Friday, November 21, 2014

Figure of Merit


"Figure of Merit".... everybody got this, or should I say more?

Some say FoM, of course.

Definition
A figure-of-merit is a metric used to compare like objects or concepts where the metric itself may have no dimension or units of measure (UoM); or the FoM dimension is meaningless for day to day operations. You can also think of a FoM as a weight applied to separate the value or utility of one thing from its peers.

A FoM may have no dimension because it is a ratio of two similarly dimensioned metrics, so the dimensions cancel in the ratio; it may have dimensions that are meaningless  for anything other than that's how the metric got formed -- like days-squared.

Sometimes, when you have no other way to compare something, a FoM, even if you make it up  gives you a way to separate things and make decisions.

Examples
Day to day in the PM domain, we run into a lot of stuff that needs to be compared -- one strategy over another, or one competitor over another, etc -- and there's no one metric that quite does it.

Enter: FoM

You might look at a number of factors and baseline competitor A as a "10" -- a dimensionless FoM. All others are compared to the baseline. If competitor "B" is evaluated as a 20, or some such, and bigger is better, then B is twice as "good" or valuable as A on the basis of a figure of merit.
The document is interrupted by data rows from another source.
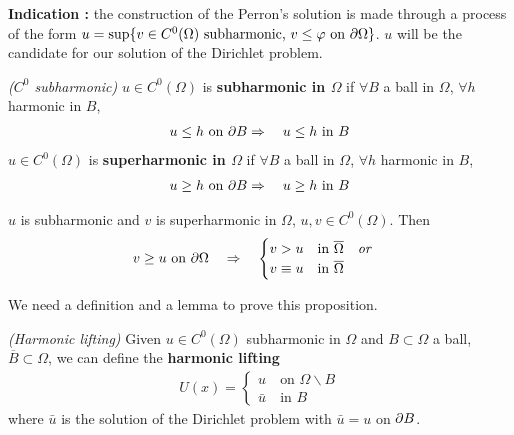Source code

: \documentclass[12pt,a4paper]{article}
\begin{document}
\textbf{Indication :} the construction of the Perron's solution is made through a process of the form $u = \sup \{ v\in C^0(\Omega) \text{ subharmonic, } v\leq \varphi \text{ on } \partial \Omega \}$. $u$ will be the candidate for our solution of the Dirichlet problem.
\s

 \emph{($C^0$ subharmonic)} $u\in C^0(\Omega)$ is \textbf{subharmonic in $\Omega$} if $\forall B$ a ball in $\Omega$, $\forall h$ harmonic in $B$,
\begin{align*}
u\leq h \text{ on }\partial B \Rightarrow \quad u\leq h \text{ in } B
\end{align*}
$u \in C^0(\Omega)$ is \textbf{superharmonic in $\Omega$} if $\forall B$ a ball in $\Omega$, $\forall h$ harmonic in $B$,
\begin{align*}
u\geq h \text{ on }\partial B \Rightarrow \quad u\geq h \text{ in } B
\end{align*}
\s

 $u$ is subharmonic and $v$ is superharmonic in $\Omega$, $u, v\in C^0(\Omega)$. Then
\begin{align*}
v\geq u \text{ on } \partial \Omega \quad \Rightarrow \quad \begin{cases}
v > u \quad \text{in } \overline{\Omega} \quad \emph{or} \\
v \equiv u \quad \text{in } \overline{\Omega}
\end{cases}
\end{align*}
\s

We need a definition and a lemma to prove this proposition.
\s

 \emph{(Harmonic lifting)} Given $u\in C^0(\Omega)$ subharmonic in $\Omega$ and $B\subset \Omega$ a ball, $\overline{B} \subset \Omega$, we can define the \textbf{harmonic lifting}
\begin{align*}
U(x) = \begin{cases}
u \quad \text{on } \Omega \backslash B \\
\bar{u} \quad \text{in } B
\end{cases}
\end{align*}
where $\bar{u}$ is the solution of the Dirichlet problem with $\bar{u} = u$ on $\partial B$.
\s
\end{document}
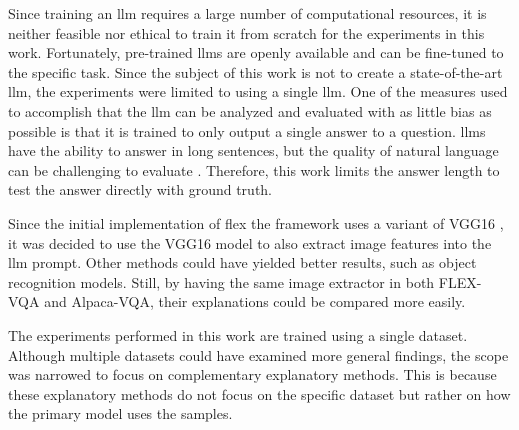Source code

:     
    
    Since training an \gls{llm} requires a large number of computational resources, it is neither feasible nor ethical to train it from scratch for the experiments in this work. Fortunately, pre-trained \glspl{llm} are openly available and can be fine-tuned to the specific task. Since the subject of this work is not to create a state-of-the-art \gls{llm}, the experiments were limited to using a single \gls{llm}.
    One of the measures used to accomplish that the \gls{llm} can be analyzed and evaluated with as little bias as possible is that it is trained to only output a single answer to a question. \glspl{llm} have the ability to answer in long sentences, but the quality of natural language can be challenging to evaluate \cite{reiterStructuredReviewValidity2018}. Therefore, this work limits the answer length to test the answer directly with ground truth.

    Since the initial implementation of \gls{flex} the framework uses a variant of VGG16 \cite{simonyanVeryDeepConvolutional2015, gaoCompactBilinearPooling2016}, it was decided to use the VGG16 model to also extract image features into the \gls{llm} prompt. 
    Other methods could have yielded better results, such as object recognition models. Still, by having the same image extractor in both FLEX-VQA and Alpaca-VQA, their explanations could be compared more easily.


    The experiments performed in this work are trained using a single dataset. Although multiple datasets could have examined more general findings, the scope was narrowed to focus on complementary explanatory methods. This is because these explanatory methods do not focus on the specific dataset but rather on how the primary model uses the samples.
    
   
    
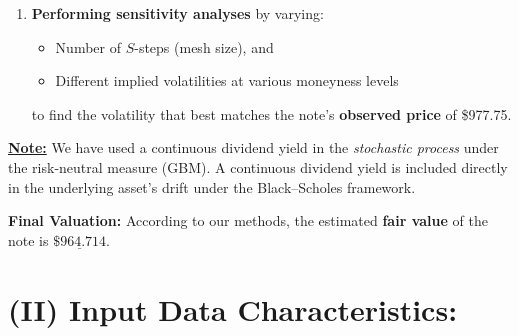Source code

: \documentclass[12pt,a4paper]{article}
\begin{document}
\begin{enumerate}
\item \textbf{Performing sensitivity analyses} by varying:
   \begin{itemize}
   \item Number of \(S\)-steps (mesh size), and
   \item Different implied volatilities at various moneyness levels 
   \end{itemize}
   to find the volatility that best matches the note's \textbf{observed price} of \$977.75.
\end{enumerate}

\noindent
\underline{\textbf{Note:}} 
We have used a continuous dividend yield in the \textit{stochastic process} under the risk-neutral measure (GBM). A continuous dividend yield is included directly in the underlying asset’s drift under the Black–Scholes framework.

\vspace{0.5cm}

\noindent
\textbf{Final Valuation: } According to our methods, the estimated \textbf{fair value} of the note is \(\underline{\$964.714}.\)

\section*{(II) Input Data Characteristics:}
\end{document}
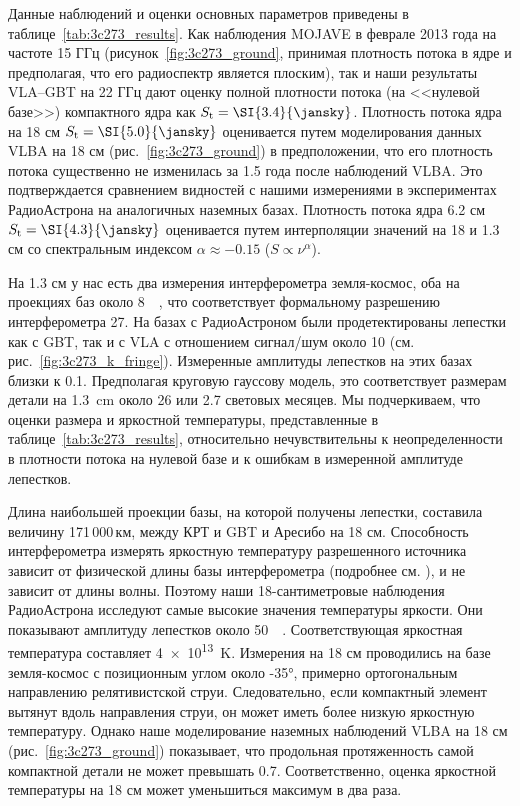Данные наблюдений и оценки основных параметров приведены в таблице~\ref{tab:3c273_results}. Как
наблюдения MOJAVE в феврале 2013 года на частоте 15 ГГц (рисунок~\ref{fig:3c273_ground}, принимая
плотность потока в ядре и предполагая, что его радиоспектр является плоским), так и наши результаты
VLA--GBT на 22 ГГц дают оценку полной плотности потока (на <<нулевой базе>>) компактного ядра как
$S_\text{t} = \SI{3.4}{\jansky}$. Плотность потока ядра на 18 см $S_\text{t} = \SI{5.0}{\jansky}$
оценивается путем моделирования данных VLBA на 18 см (рис.~\ref{fig:3c273_ground}) в предположении,
что его плотность потока существенно не изменилась за 1.5 года после наблюдений VLBA. Это
подтверждается сравнением видностей с нашими измерениями в экспериментах РадиоАстрона на аналогичных
наземных базах. Плотность потока ядра 6.2 см $S_\text{t} = \SI{4.3}{\jansky}$ оценивается путем
интерполяции значений на 18 и 1.3 см со спектральным индексом $\alpha \approx -0.15$ ($S \propto
\nu^\alpha$).

На 1.3 см у нас есть два измерения интерферометра земля-космос, оба на проекциях баз около
\SI{8}{\giga\la}, что соответствует формальному разрешению интерферометра \SI{27}{\uas}. На базах с
РадиоАстроном были продетектированы лепестки как с GBT, так и с VLA с отношением сигнал/шум около 10
(см. рис.~\ref{fig:3c273_k_fringe}). Измеренные амплитуды лепестков на этих базах близки к
\SI{0.1}{\jansky}. Предполагая круговую гауссову модель, это соответствует размерам детали на
\SI{1.3}{\cm} около \SI{26}{\uas} или 2.7 световых месяцев. Мы подчеркиваем, что оценки размера и
яркостной температуры, представленные в таблице~\ref{tab:3c273_results}, относительно
нечувствительны к неопределенности в плотности потока на нулевой базе и к ошибкам в измеренной
амплитуде лепестков.

Длина наибольшей проекции базы, на которой получены лепестки, составила величину 171\,000\,км, между
КРТ и GBT и Аресибо на 18 см. Способность интерферометра измерять яркостную температуру разрешенного
источника зависит от физической длины базы интерферометра (подробнее см. \cite{Kovalev_2005}), и не
зависит от длины волны. Поэтому наши 18-сантиметровые наблюдения РадиоАстрона исследуют самые
высокие значения температуры яркости. Они показывают амплитуду лепестков около
\SI{50}{\milli\jansky}. Соответствующая яркостная температура составляет \SI{4e13}{\kelvin}.
Измерения на 18 см проводились на базе земля-космос с позиционным углом около \ang{-35}, примерно
ортогональным направлению релятивистской струи. Следовательно, если компактный элемент вытянут вдоль
направления струи, он может иметь более низкую яркостную температуру. Однако наше моделирование
наземных наблюдений VLBA на 18 см (рис.~\ref{fig:3c273_ground}) показывает, что продольная
протяженность самой компактной детали не может превышать \SI{0.7}{\mas}. Соответственно, оценка
яркостной температуры на 18 см может уменьшиться максимум в два раза.

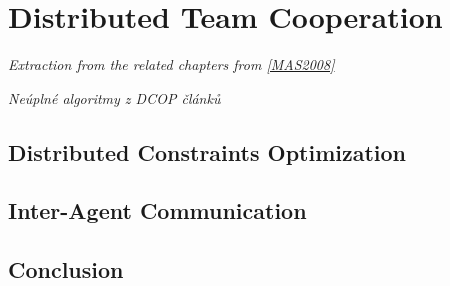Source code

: \chapter{Distributed Team Cooperation}
\emph{Extraction from the related chapters from \ref{MAS2008}}

\emph{Neúplné algoritmy z DCOP článků}

\section{Distributed Constraints Optimization}

\section{Inter-Agent Communication}
\label{sec_communication}

\section{Conclusion}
You might look at the utility of one thing over another. Utility is perceived value; it may not be objective -- quality, like art, is in the eye of the beholder, etc. -- and it may not be functional: what's the perceived value of silver over black? (My wife won't buy a black car .... so, a black car on the sales lot has no value to her )

To look at the utility of something, you give it a score -- a FoM -- probably dimensionless. And, then everything else is compared to it. (Silver gets a 10; black gets a 0)

And then there's the quantitative stuff, like risk variance. Risk is often judged by how far an outcome might be from the accepted norm or average value. But, this implies a direction ... how far in what direction? Maybe it doesn't matter. Perhaps you've got a situation where the direction is immaterial and it's all about distance.

In that case, as in + or - from the average value, the way to get around direction is to square the distance -- now, everything is positive but, alas, the dimension is now squared, as in days-squared.

That's ok, just think of the variance is a FoM: smaller is better! Who actually cares what a days-squared is? Nobody, actually.